Writtle invests in media and marketing communications businesses with the aim of creating a substantial international marketing group. Writtle’s model continues to be based on equity involvement and decentralised growth. Whether a group company was a start-up or acquired, Writtle will typically hold a majority shareholding alongside management which creates a motivational structure. Writtle looks for businesses in the media and marketing communications sector which can demonstrate potential for further growth either organically or by acquisition, and where Writtle can add value through its experience or by funding further expansion. Growth opportunities are typically identified by operating company management rather than dictated by the centre, although when larger opportunities have been identified, as Loewy Group was in 2011, we have integrated the individual companies into Writtle by dismantling any central head office and marketing function and instead promoted the individual company brands. Alongside this decentralised approach comes a re-incentivisation package for operational management through the opportunity to purchase equity on favourable terms in their companies, and participation in share option schemes in Writtle. This creates a lean head office structure as well as considerable incentives for management in their individual companies and the group as a whole. A short review by operating company follows this section, each written by its directors. Each operating company has its own unique style and apart from overlaying similar financial controls, Writtle encourages individual company autonomy and identity.

As the results and individual company reviews demonstrate, 2013 was another excellent year for Writtle. The economic conditions were kinder than in the past, but there is no substitute for the talent and innovation contained within our businesses which are nurtured and allowed to flourish within the Writtle model. However, business is never easy and we must acknowledge that we don’t win them all. Of the two companies I mentioned in the 2013 Interim Report as having weaker first halves, 20.20 recovered strongly but Interact failed to re-establish itself and left the group in the first quarter this year.

Once again, many acquisition opportunities were reviewed but only one, the acquisition of Technik by Magnet Harlequin, was completed and financial details can be found in note 25. Early indications are that Technik will prove to be another successful acquisition. Most discarded acquisition opportunities have been on grounds of unrealistic price expectation by vendors or where we felt there was insufficient upside, but we have had discussions with larger groups where we felt there were compelling synergies in overlaying the Writtle model. While some discussions have foundered because of Writtle’s spartan view of head office downsizing not always being embraced by potential targets, we have an ongoing strategy to achieve further transformational acquisitions of scale, alongside bolt-ons for operating companies.

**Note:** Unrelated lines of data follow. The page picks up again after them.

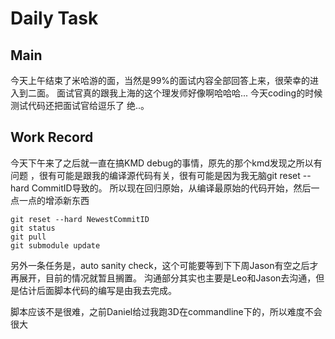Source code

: # Daily Task

## Main

今天上午结束了米哈游的面，当然是99%的面试内容全部回答上来，很荣幸的进入到二面。
面试官真的跟我上海的这个理发师好像啊哈哈哈... 今天coding的时候测试代码还把面试官给逗乐了 绝..。

## Work Record

今天下午来了之后就一直在搞KMD debug的事情，原先的那个kmd发现之所以有问题 ，很有可能是跟我的编译源代码有关，很有可能是因为我无脑git reset --hard CommitID导致的。 所以现在回归原始，从编译最原始的代码开始，然后一点一点的增添新东西
```
git reset --hard NewestCommitID
git status
git pull
git submodule update
```

另外一条任务是，auto sanity check，这个可能要等到下下周Jason有空之后才再展开，目前的情况就暂且搁置。 沟通部分其实也主要是Leo和Jason去沟通，但是估计后面脚本代码的编写是由我去完成。

脚本应该不是很难，之前Daniel给过我跑3D在commandline下的，所以难度不会很大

In 2013 Writtle also made its first exits from non-core investments, both generating profits for shareholders. The disposals were of Writtle’s packaging interests of Connect Packaging Ltd and Connect Archive and Mailing Products Ltd (financial details in note 25). With Writtle’s increasing focus on the media and marketing communications sector, Connect Packaging was on the periphery of core operations and its future better suited to a corrugated packaging specialist to which Writtle sold the business at the year end. We wish our many friends within Connect Packaging every success.

Summary

The profitable disposal of two businesses in 2013 completes a set of value creating landmarks by Writtle. The Writtle model has achieved success with start-ups (Creo Retail Marketing, Beyond, Maglabs, Less Packaging), investing for growth (Magnet Harlequin), turnarounds (Arken), integration of major acquisitions (Loewy Group) and now profitable disposals.

Writtle has become a well-established and substantial marketing communications business with an international reach. Our model is attracting more talent and companies to approach us and we feel there are significant opportunities ahead.

We look forward to reporting further progress in 2014.